Labeled a “disruptive” design, Hill Helicopters announced its HX50, which features a decidedly sleek exterior, three-blade composite main rotor and Fenestron-style ducted tail rotor. The five-seat helo uses an undisclosed turbine engine capable of 500 SHP but limited to 440 SHP for takeoff and 400 SHP maximum continuous. The company says that the HX50 is “the world’s first truly private, luxury helicopter crafted to deliver a whole new experience in safety, performance, adventure, comfort, and elegance. Its composite structure and rotor system, optimized engine, reimagined avionics, and elevated interior design together make the HX50 a high-tech and high-performance personal aircraft,” according to the company.

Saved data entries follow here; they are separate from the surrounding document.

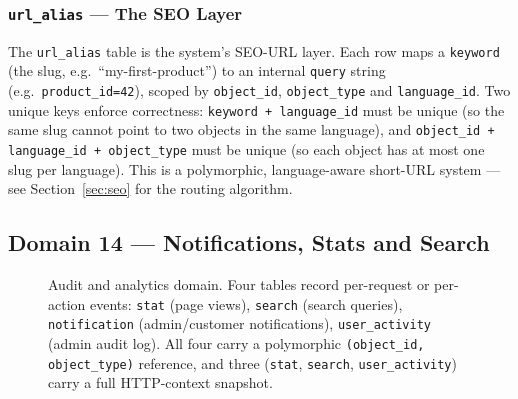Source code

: \documentclass[11pt,a4paper]{article}
\begin{document}
\subsubsection{\texttt{url\_alias} --- The SEO Layer}

The \texttt{url\_alias} table is the system's SEO-URL layer.
Each row maps a \texttt{keyword} (the slug, e.g.\
``my-first-product'') to an internal \texttt{query} string
(e.g.\ \texttt{product\_id=42}), scoped by
\texttt{object\_id}, \texttt{object\_type} and
\texttt{language\_id}. Two unique keys enforce correctness:
\texttt{keyword + language\_id} must be unique (so the same
slug cannot point to two objects in the same language), and
\texttt{object\_id + language\_id + object\_type} must be
unique (so each object has at most one slug per language).
This is a polymorphic, language-aware short-URL system ---
see Section~\ref{sec:seo} for the routing algorithm.

\subsection{Domain 14 --- Notifications, Stats and Search}\label{sec:audit}

\begin{figure}[htbp]
\centering
{}
\caption{Audit and analytics domain. Four tables record
per-request or per-action events: \texttt{stat} (page views),
\texttt{search} (search queries), \texttt{notification}
(admin/customer notifications), \texttt{user\_activity}
(admin audit log). All four carry a polymorphic
\texttt{(object\_id, object\_type)} reference, and three
(\texttt{stat}, \texttt{search}, \texttt{user\_activity})
carry a full HTTP-context snapshot.}
\label{fig:audit}
\end{figure}
\end{document}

“The helicopter industry has long awaited an Elon Musk-style disruption that redefines the modern helicopter. The wait is over,” says Dr. Jason Hill, founder and CEO of Hill Helicopters. “The only way to create something that is truly groundbreaking is to design from the ground up, giving equal focus to aerospace design, performance, and safety as well as to the artistic and experiential aspects—including comfort, ergonomics, intuitive technology, and luxury. The HX50 brings all of this together to deliver a truly unique aircraft and experience.”
The HX50 will use a composite fuselage to keep the empty weight to 1,870 pounds against a max-gross weight of 3,630 pounds. Cruise speed is an anticipated 140 KTAS at best, with an economy cruise of 110 KTAS.
Never heard of Dr. Hill? The company says he is a “20-year helicopter pilot [who] founded Hill Helicopters to design the ideal personal luxury helicopter that blends the latest safety and efficient performance technology with a truly luxurious and high-tech experience. Hill received his undergraduate degree in mechanical engineering from Aston University and a Ph.D. in aeronautics from Cranfield University.”
Price? Not yet released, but you have time to save up since the HX50 is in the “advanced design phase” now and will be in flight test by 2022, with deliveries to come the year after.